Lettre à un jeune architecte, publié chez Fata Morgana en 2011 surprend par son originalité. Ce petit livre met en parallèle deux histoires successives. L’une écrite au printemps 1999 est un discours prononcé par Paul Andreu devant ses confrères chinois au moment du choix définitif du lauréat du concours de l’Opéra de Pékin auquel il participait. L’autre est une histoire suggérée par des dessins choisis dans ses carnets qui décline au stylo le projet de l’Opéra qui s’est naturellement inscrit dans le paysage urbain de la capitale, à deux pas de la Cité Interdite, dont la construction a pris neuf ans.

 

L’architecte de Roissy et de l’Opéra de Pékin, inauguré en 2007, et de tant d’aérogares à travers le monde, musées, théâtre, centre d’arts, allie dans cette adresse, le trait, celui de sa main dessinant, et les mots. Détestant théoriser, refusant de centrer son propos sur le seul projet qu’il avait alors à défendre, il s’offrit la coquetterie d’une adresse en forme de lettre : évident clin d’œil à Rainer Maria Rilke et ses Lettres à un jeune poète. C’est donc le long processus de maturation de l’architecte et de ses créations qui retient l’attention de Paul Andreu dans ce discours où il se refuse à discourir. Le désir de transmission et de partage l’emporte. Pour convaincre à Pékin, au lieu de parler de l’Opéra, il choisit d’évoquer Roissy, terreau de son écriture architecturale. Il avait à peine trente ans pour la construction de l’aérogare numéro 1 et se souvient.

Extrait

Mais très vite il est apparu au jeune architecte que j'étais et à tous ceux, beaucoup plus expérimentés qui participaient au projet, que de cette rigueur, de cette ascèse fonctionnelle, quelque chose émergeait qui était d'un autre ordre, qui ne se laissait plus saisir dans des démonstrations trop simples : la traversée de l'espace central par ces circulations aériennes dans lesquelles les passagers se croisent sans se rencontrer, les longs parcours obscurs qui, sans qu'ils puissent jamais en apercevoir ensemble les extrémités, les mènent du bâtiment central enfermé dans le réseau des routes aux satellites entourés d'avions prêts à partir, avaient, nous le découvrions en en parlant, quelque chose de symbolique, quelque chose qu'il nous fallait comprendre et respecter et qui était peut-être, venu à notre insu, l'âme du projet et sans doute la justification la plus profonde. _ 
Je n'ai jamais oublié cela...

 

Paul Andreu en 1996, © GianAngelo Pistoia

Les eaux dormantes 

 

Osant le "je" dans son dernier roman paru, Paul Andreu nous raconte l'histoire d'un homme cherchant la paix au soir de sa vie, au bord d'un étang, à la frontière du monde.
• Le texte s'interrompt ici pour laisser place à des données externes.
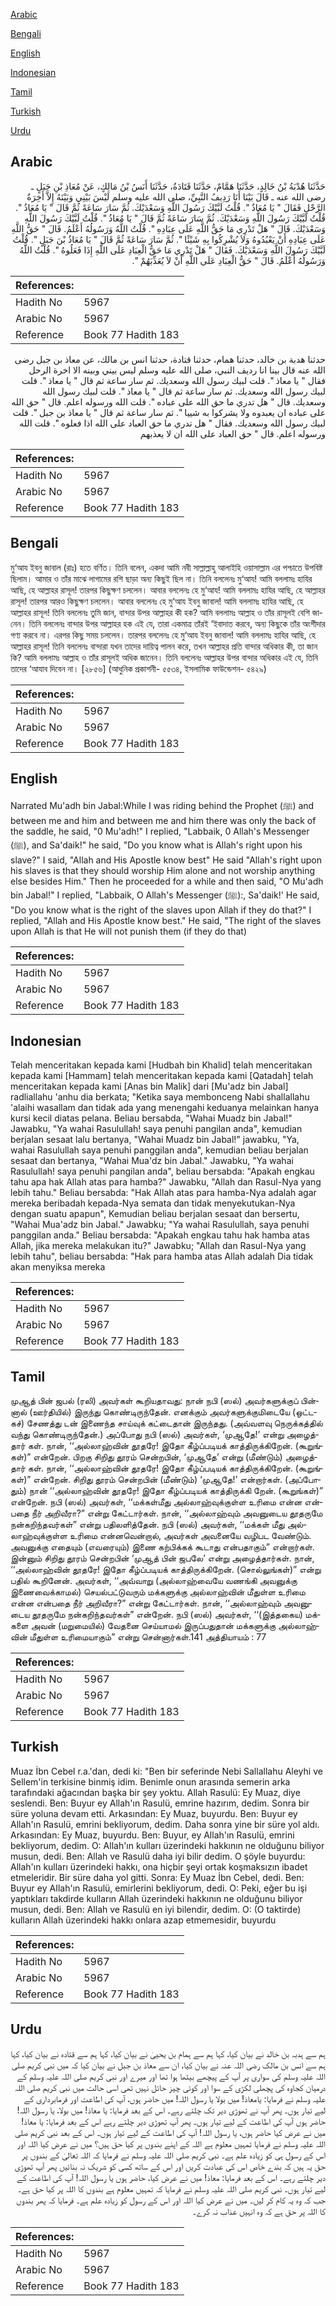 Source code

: [Arabic](#arabic)

[Bengali](#bengali)

[English](#english)

[Indonesian](#indonesian)

[Tamil](#tamil)

[Turkish](#turkish)

[Urdu](#urdu)

## Arabic


<div dir="rtl" lang="ar" style={{fontSize:'larger',backgroundColor:'#f8f9fa',padding:20}}>
حَدَّثَنَا هُدْبَةُ بْنُ خَالِدٍ، حَدَّثَنَا هَمَّامٌ، حَدَّثَنَا قَتَادَةُ، حَدَّثَنَا أَنَسُ بْنُ مَالِكٍ، عَنْ مُعَاذِ بْنِ جَبَلٍ ـ رضى الله عنه ـ قَالَ بَيْنَا أَنَا رَدِيفُ النَّبِيِّ، صلى الله عليه وسلم لَيْسَ بَيْنِي وَبَيْنَهُ إِلاَّ أَخِرَةُ الرَّحْلِ فَقَالَ ‏"‏ يَا مُعَاذُ ‏"‏‏.‏ قُلْتُ لَبَّيْكَ رَسُولَ اللَّهِ وَسَعْدَيْكَ‏.‏ ثُمَّ سَارَ سَاعَةً ثُمَّ قَالَ ‏"‏ يَا مُعَاذُ ‏"‏‏.‏ قُلْتُ لَبَّيْكَ رَسُولَ اللَّهِ وَسَعْدَيْكَ‏.‏ ثُمَّ سَارَ سَاعَةً ثُمَّ قَالَ ‏"‏ يَا مُعَاذُ ‏"‏‏.‏ قُلْتُ لَبَّيْكَ رَسُولَ اللَّهِ وَسَعْدَيْكَ‏.‏ قَالَ ‏"‏ هَلْ تَدْرِي مَا حَقُّ اللَّهِ عَلَى عِبَادِهِ ‏"‏‏.‏ قُلْتُ اللَّهُ وَرَسُولُهُ أَعْلَمُ‏.‏ قَالَ ‏"‏ حَقُّ اللَّهِ عَلَى عِبَادِهِ أَنْ يَعْبُدُوهُ وَلاَ يُشْرِكُوا بِهِ شَيْئًا ‏"‏‏.‏ ثُمَّ سَارَ سَاعَةً ثُمَّ قَالَ ‏"‏ يَا مُعَاذُ بْنَ جَبَلٍ ‏"‏‏.‏ قُلْتُ لَبَّيْكَ رَسُولَ اللَّهِ وَسَعْدَيْكَ‏.‏ فَقَالَ ‏"‏ هَلْ تَدْرِي مَا حَقُّ الْعِبَادِ عَلَى اللَّهِ إِذَا فَعَلُوهُ ‏"‏‏.‏ قُلْتُ اللَّهُ وَرَسُولُهُ أَعْلَمُ‏.‏ قَالَ ‏"‏ حَقُّ الْعِبَادِ عَلَى اللَّهِ أَنْ لاَ يُعَذِّبَهُمْ ‏"‏‏.‏
</div>
<div style={{backgroundColor:'#f8f9fa',padding:20, marginBottom: 10}}><table> <thead> <tr> <th>References:</th> <th></th> </tr> </thead> <tbody><tr><td>Hadith No</td><td>5967</td></tr><tr><td>Arabic No</td><td>5967</td></tr><tr><td>Reference</td><td>Book 77 Hadith 183</td></tr></tbody></table></div>


<div dir="rtl" lang="ar" style={{fontSize:'larger',backgroundColor:'#f8f9fa',padding:20}}>
حدثنا هدبة بن خالد، حدثنا همام، حدثنا قتادة، حدثنا انس بن مالك، عن معاذ بن جبل رضى الله عنه قال بينا انا رديف النبي، صلى الله عليه وسلم ليس بيني وبينه الا اخرة الرحل فقال " يا معاذ ". قلت لبيك رسول الله وسعديك. ثم سار ساعة ثم قال " يا معاذ ". قلت لبيك رسول الله وسعديك. ثم سار ساعة ثم قال " يا معاذ ". قلت لبيك رسول الله وسعديك. قال " هل تدري ما حق الله على عباده ". قلت الله ورسوله اعلم. قال " حق الله على عباده ان يعبدوه ولا يشركوا به شييا ". ثم سار ساعة ثم قال " يا معاذ بن جبل ". قلت لبيك رسول الله وسعديك. فقال " هل تدري ما حق العباد على الله اذا فعلوه ". قلت الله ورسوله اعلم. قال " حق العباد على الله ان لا يعذبهم
</div>
<div style={{backgroundColor:'#f8f9fa',padding:20, marginBottom: 10}}><table> <thead> <tr> <th>References:</th> <th></th> </tr> </thead> <tbody><tr><td>Hadith No</td><td>5967</td></tr><tr><td>Arabic No</td><td>5967</td></tr><tr><td>Reference</td><td>Book 77 Hadith 183</td></tr></tbody></table></div>

## Bengali


<div dir="ltr" lang="bn" style={{fontSize:'larger',backgroundColor:'#f8f9fa',padding:20}}>
মু‘আয ইবনু জাবাল (রাঃ) হতে বর্ণিত। তিনি বলেন, একদা আমি নবী সাল্লাল্লাহু আলাইহি ওয়াসাল্লাম এর পশ্চাতে উপবিষ্ট ছিলাম। আমার ও তাঁর মাঝে লাগামের রশি ছাড়া অন্য কিছুই ছিল না। তিনি বললেনঃ মু‘আয! আমি বললামঃ হাযির আছি, হে আল্লাহর রাসূল! তারপর কিছুক্ষণ চললেন। আবার বললেনঃ হে মু‘আয! আমি বললামঃ হাযির আছি, হে আল্লাহর রাসূল! তারপর আরও কিছুক্ষণ চললেন। আবার বললেনঃ হে মু‘আয ইবনু জাবাল! আমি বললামঃ হাযির আছি, হে আল্লাহর রাসূল! তিনি বললেনঃ তুমি জান, বান্দার উপর আল্লাহর কী হক? আমি বললামঃ আল্লাহ ও তাঁর রাসূলই বেশি জানেন। তিনি বললেনঃ বান্দার উপর আল্লাহর হক এই যে, তারা একমাত্র তাঁরই ‘ইবাদাত করবে, অন্য কিছুকে তাঁর অংশীদার গণ্য করবে না। এরপর কিছু সময় চললেন। তারপর বললেনঃ হে মু‘আয ইবনু জাবাল! আমি বললামঃ হাযির আছি, হে আল্লাহর রাসূল! তিনি বললেনঃ বান্দারা যখন তাদের দায়িত্ব পালন করে, তখন আল্লাহর প্রতি বান্দার অধিকার কী, তা জান কি? আমি বললামঃ আল্লাহ ও তাঁর রাসূলই অধিক জানেন। তিনি বললেনঃ আল্লাহর উপর বান্দার অধিকার এই যে, তিনি তাদের ‘আযাব দিবেন না। [২৮৫৬] (আধুনিক প্রকাশনী- ৫৫৩৪, ইসলামিক ফাউন্ডেশন- ৫৪২৯)
</div>
<div style={{backgroundColor:'#f8f9fa',padding:20, marginBottom: 10}}><table> <thead> <tr> <th>References:</th> <th></th> </tr> </thead> <tbody><tr><td>Hadith No</td><td>5967</td></tr><tr><td>Arabic No</td><td>5967</td></tr><tr><td>Reference</td><td>Book 77 Hadith 183</td></tr></tbody></table></div>

## English


<div dir="ltr" lang="en" style={{fontSize:'larger',backgroundColor:'#f8f9fa',padding:20}}>
Narrated Mu'adh bin Jabal:While I was riding behind the Prophet (ﷺ) and between me and him and between me and him there was only the back of the saddle, he said, "0 Mu'adh!" I replied, "Labbaik, 0 Allah's Messenger (ﷺ), and Sa'daik!" he said, "Do you know what is Allah's right upon his slave?" I said, "Allah and His Apostle know best" He said "Allah's right upon his slaves is that they should worship Him alone and not worship anything else besides Him." Then he proceeded for a while and then said, "O Mu'adh bin Jabal!" I replied, "Labbaik, O Allah's Messenger (ﷺ):, Sa'daik!' He said, "Do you know what is the right of the slaves upon Allah if they do that?" I replied, "Allah and His Apostle know best." He said, "The right of the slaves upon Allah is that He will not punish them (if they do that)
</div>
<div style={{backgroundColor:'#f8f9fa',padding:20, marginBottom: 10}}><table> <thead> <tr> <th>References:</th> <th></th> </tr> </thead> <tbody><tr><td>Hadith No</td><td>5967</td></tr><tr><td>Arabic No</td><td>5967</td></tr><tr><td>Reference</td><td>Book 77 Hadith 183</td></tr></tbody></table></div>

## Indonesian


<div dir="ltr" lang="id" style={{fontSize:'larger',backgroundColor:'#f8f9fa',padding:20}}>
Telah menceritakan kepada kami [Hudbah bin Khalid] telah menceritakan kepada kami [Hammam] telah menceritakan kepada kami [Qatadah] telah menceritakan kepada kami [Anas bin Malik] dari [Mu'adz bin Jabal] radliallahu 'anhu dia berkata; "Ketika saya membonceng Nabi shallallahu 'alaihi wasallam dan tidak ada yang menengahi keduanya melainkan hanya kursi kecil diatas pelana. Beliau bersabda, "Wahai Muadz bin Jabal!" Jawabku, "Ya wahai Rasulullah! saya penuhi pangilan anda", kemudian berjalan sesaat lalu bertanya, "Wahai Muadz bin Jabal!" jawabku, "Ya, wahai Rasulullah saya penuhi panggilan anda", kemudian beliau berjalan sesaat dan bertanya, "Wahai Mua'dz bin Jabal." Jawabku, "Ya wahai Rasulullah! saya penuhi pangilan anda", beliau bersabda: "Apakah engkau tahu apa hak Allah atas para hamba?" Jawabku, "Allah dan Rasul-Nya yang lebih tahu." Beliau bersabda: "Hak Allah atas para hamba-Nya adalah agar mereka beribadah kepada-Nya semata dan tidak menyekutukan-Nya dengan suatu apapun", Kemudian beliau berjalan sesaat dan bersertu, "Wahai Mua'adz bin Jabal." Jawabku; "Ya wahai Rasulullah, saya penuhi panggilan anda." Beliau bersabda: "Apakah engkau tahu hak hamba atas Allah, jika mereka melakukan itu?" Jawabku; "Allah dan Rasul-Nya yang lebih tahu", beliau bersabda: "Hak para hamba atas Allah adalah Dia tidak akan menyiksa mereka
</div>
<div style={{backgroundColor:'#f8f9fa',padding:20, marginBottom: 10}}><table> <thead> <tr> <th>References:</th> <th></th> </tr> </thead> <tbody><tr><td>Hadith No</td><td>5967</td></tr><tr><td>Arabic No</td><td>5967</td></tr><tr><td>Reference</td><td>Book 77 Hadith 183</td></tr></tbody></table></div>

## Tamil


<div dir="ltr" lang="ta" style={{fontSize:'larger',backgroundColor:'#f8f9fa',padding:20}}>
முஆத் பின் ஜபல் (ரலி) அவர்கள் கூறியதாவது: நான் நபி (ஸல்) அவர்களுக்குப் பின்னால் (ஊர்தியில்) இருந்து கொண்டிருந்தேன். எனக்கும் அவர்களுக்குமிடையே (ஒட்டகச்) சேணத்து டன் இணைந்த சாய்வுக் கட்டைதான் இருந்தது. (அவ்வளவு நெருக்கத்தில் வந்து கொண்டிருந்தேன்.) அப்போது நபி (ஸல்) அவர்கள், ‘முஆதே!’ என்று அழைத்தார் கள். நான், ‘‘அல்லாஹ்வின் தூதரே! இதோ கீழ்ப்படியக் காத்திருக்கிறேன். (கூறுங்கள்)” என்றேன். பிறகு சிறிது தூரம் சென்றபின், ‘முஆதே’ என்று (மீண்டும்) அழைத்தார் கள். நான், ‘‘அல்லாஹ்வின் தூதரே! இதோ கீழ்ப்படியக் காத்திருக்கிறேன். (கூறுங்கள்)” என்றேன். சிறிது தூரம் சென்றபின் (மீண்டும்) ‘முஆதே!’ என்றார்கள். (அப்போதும்) நான் ‘‘அல்லாஹ்வின் தூதரே! இதோ கீழ்ப்படியக் காத்திருக்கி றேன். (கூறுங்கள்)” என்றேன். நபி (ஸல்) அவர்கள், ‘‘மக்கள்மீது அல்லாஹ்வுக்குள்ள உரிமை என்ன என்பதை நீர் அறிவீரா?” என்று கேட்டார்கள். நான், ‘‘அல்லாஹ்வும் அவனுடைய தூதருமே நன்கறிந்தவர்கள்” என்று பதிலளித்தேன். நபி (ஸல்) அவர்கள், ‘‘மக்கள் மீது அல்லாஹ்வுக்குள்ள உரிமை என்னவென்றால், அவர்கள் அவனையே வழிபட வேண்டும். அவனுக்கு எதையும் (எவரையும்) இணை கற்பிக்கக் கூடாது என்பதாகும்” என்றார்கள். இன்னும் சிறிது தூரம் சென்றபின் ‘முஆத் பின் ஜபலே’ என்று அழைத்தார்கள். நான், ‘‘அல்லாஹ்வின் தூதரே! இதோ கீழ்ப்படியக் காத்திருக்கிறேன். (சொல்லுங்கள்)” என்று பதில் கூறினேன். அவர்கள், ‘‘அவ்வாறு (அல்லாஹ்வையே வணங்கி அவனுக்கு இணைவைக்காமல்) செயல்பட்டுவரும் மக்களுக்கு அல்லாஹ்வின் மீதுள்ள உரிமை என்ன என்பதை நீர் அறிவீரா?” என்று கேட்டார்கள். நான், ‘‘அல்லாஹ்வும் அவனுடைய தூதருமே நன்கறிந்தவர்கள்” என்றேன். நபி (ஸல்) அவர்கள், ‘‘(இத்தகைய) மக்களை அவன் (மறுமையில்) வேதனை செய்யாமல் இருப்பதுதான் மக்களுக்கு அல்லாஹ்வின் மீதுள்ள உரிமையாகும்” என்று சென்னார்கள்.141 அத்தியாயம் : 77
</div>
<div style={{backgroundColor:'#f8f9fa',padding:20, marginBottom: 10}}><table> <thead> <tr> <th>References:</th> <th></th> </tr> </thead> <tbody><tr><td>Hadith No</td><td>5967</td></tr><tr><td>Arabic No</td><td>5967</td></tr><tr><td>Reference</td><td>Book 77 Hadith 183</td></tr></tbody></table></div>

## Turkish


<div dir="ltr" lang="tr" style={{fontSize:'larger',backgroundColor:'#f8f9fa',padding:20}}>
Muaz İbn Cebel r.a.'dan, dedi ki: "Ben bir seferinde Nebi Sallallahu Aleyhi ve Sellem'in terkisine binmiş idim. Benimle onun arasında semerin arka tarafındaki ağacından başka bir şey yoktu. Allah Rasulü: Ey Muaz, diye seslendi. Ben: Buyur ey Allah'ın Rasulü, emrine hazırım, dedim. Sonra bir süre yoluna devam etti. Arkasından: Ey Muaz, buyurdu. Ben: Buyur ey Allah'ın Rasulü, emrini bekliyorum, dedim. Daha sonra yine bir süre yol aldı. Arkasından: Ey Muaz, buyurdu. Ben: Buyur, ey Allah'ın Rasulü, emrini bekliyorum, dedim. O: Allah'ın kulları üzerindeki hakkının ne olduğunu biliyor musun, dedi. Ben: Allah ve Rasulü daha iyi bilir dedim. O şöyle buyurdu: Allah'ın kulları üzerindeki hakkı, ona hiçbir şeyi ortak koşmaksızın ibadet etmeleridir. Bir süre daha yol gitti. Sonra: Ey Muaz İbn Cebel, dedi. Ben: Buyur ey AIlah'ın Rasulü, emirlerini bekliyorum, dedi. O: Peki, eğer bu işi yaptıkları takdirde kulların Allah üzerindeki hakkının ne olduğunu biliyor musun, dedi. Ben: Allah ve Rasulü en iyi bilendir, dedim. O: (O taktirde) kulların Allah üzerindeki hakkı onlara azap etmemesidir, buyurdu
</div>
<div style={{backgroundColor:'#f8f9fa',padding:20, marginBottom: 10}}><table> <thead> <tr> <th>References:</th> <th></th> </tr> </thead> <tbody><tr><td>Hadith No</td><td>5967</td></tr><tr><td>Arabic No</td><td>5967</td></tr><tr><td>Reference</td><td>Book 77 Hadith 183</td></tr></tbody></table></div>

## Urdu


<div dir="rtl" lang="ur" style={{fontSize:'larger',backgroundColor:'#f8f9fa',padding:20}}>
ہم سے ہدبہ بن خالد نے بیان کیا، کہا ہم سے ہمام بن یحییٰ نے بیان کیا، کہا ہم سے قتادہ نے بیان کیا، کہا ہم سے انس بن مالک رضی اللہ عنہ نے بیان کیا، ان سے معاذ بن جبل نے بیان کیا کہ میں نبی کریم صلی اللہ علیہ وسلم کی سواری پر آپ کے پیچھے بیٹھا ہوا تھا اور میرے اور نبی کریم صلی اللہ علیہ وسلم کے درمیان کجاوہ کی پچھلی لکڑی کے سوا اور کوئی چیز حائل نہیں تھی اسی حالت میں نبی کریم صلی اللہ علیہ وسلم نے فرمایا: یامعاذ! میں بولا یا رسول اللہ! میں حاضر ہوں، آپ کی اطاعت اور فرمابرداری کے لیے تیار ہوں۔ پھر آپ نے تھوڑی دیر تک چلتے رہے۔ اس کے بعد فرمایا: یا معاذ! میں بولا، یا رسول اللہ! حاضر ہوں آپ کی اطاعت کے لیے تیار ہوں۔ پھر آپ تھوڑی دیر چلتے رہے اس کے بعد فرمایا: یا معاذ! میں نے عرض کیا حاضر ہوں، یا رسول اللہ! آپ کی اطاعت کے لیے تیار ہوں۔ اس کے بعد نبی کریم صلی اللہ علیہ وسلم نے فرمایا تمہیں معلوم ہے اللہ کے اپنے بندوں پر کیا حق ہیں؟ میں نے عرض کیا اللہ اور اس کے رسول ہی کو زیادہ علم ہے۔ نبی کریم صلی اللہ علیہ وسلم نے فرمایا کہ اللہ تعالیٰ کے بندوں پر حق یہ ہیں کہ بندے خاص اس کی عبادت کریں اور اس کے ساتھ کسی کو شریک نہ بنائیں پھر آپ تھوڑی دیر چلتے رہے۔ اس کے بعد فرمایا: معاذ! میں نے عرض کیا، حاضر ہوں یا رسول اللہ! آپ کی اطاعت کے لیے تیار ہوں۔ نبی کریم صلی اللہ علیہ وسلم نے فرمایا کہ تمہیں معلوم ہے بندوں کا اللہ پر کیا حق ہے۔ جب کہ وہ یہ کام کر لیں۔ میں نے عرض کیا اللہ اور اس کے رسول کو زیادہ علم ہے۔ فرمایا کہ پھر بندوں کا اللہ پر حق ہے کہ وہ انہیں عذاب نہ کرے۔
</div>
<div style={{backgroundColor:'#f8f9fa',padding:20, marginBottom: 10}}><table> <thead> <tr> <th>References:</th> <th></th> </tr> </thead> <tbody><tr><td>Hadith No</td><td>5967</td></tr><tr><td>Arabic No</td><td>5967</td></tr><tr><td>Reference</td><td>Book 77 Hadith 183</td></tr></tbody></table></div>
Son esprit plonge dans ces eaux dormantes pour mieux tutoyer les nuages, la pluie et les grenouilles avec pour compagnie son corps souffrant et trois figures féminines salvatrices, aimantes. «Tout bouge ici pour peu qu'on reste immobile»...«Les yeux rivés à l'immobilité glauque, je vois se noyer la blancheur de nuages. Je perds conscience. Je dors sans doute. Je suis ailleurs.»

Extrait 

Je pense et je repense à ma vie, au trop plein de ma vie. A tout ce qui m'est arrivé, à tout ce que j'ai fait, avec si souvent la conviction que c'était important, que je n'oublierai pas, les bonheurs, les détresses, les plaisirs, les larmes, les deuils, les réussites. Et dans la nuit murmurante ou le jour, parfois, la douceur du corps des femmes. Inoubliable et pourtant aussitôt emportée dans l'indifférence ou la colère du temps. Que reste-t-il à la fin ? Le sentiment d'un territoire perdu pour avoir été parcouru en tout sens, sans arrêt, sans répit. Où tout se mêle. Dans lequel je ne reconnais plus rien de ce que j'ai pris, donné, reçu, de ce que j'ai cru aimé pour toujours, les personnes et les paysages. L'étang disparaîtra-t-il lui aussi ? Deviendra-t-il lui aussi une idée, une information engloutie dans la confusion des cent autres, détachée de toute émotion ? Comment le savoir ? Je verrai bien. Rien ne m'obéit. Ma mémoire pas plus que les vagues ou les vents. La seule certitude est qu'il faut veiller, attendre le jour, le saluer et le donner aux autres, nouveau, reposé, intact, lavé minutieusement, rituellement, par la nuit.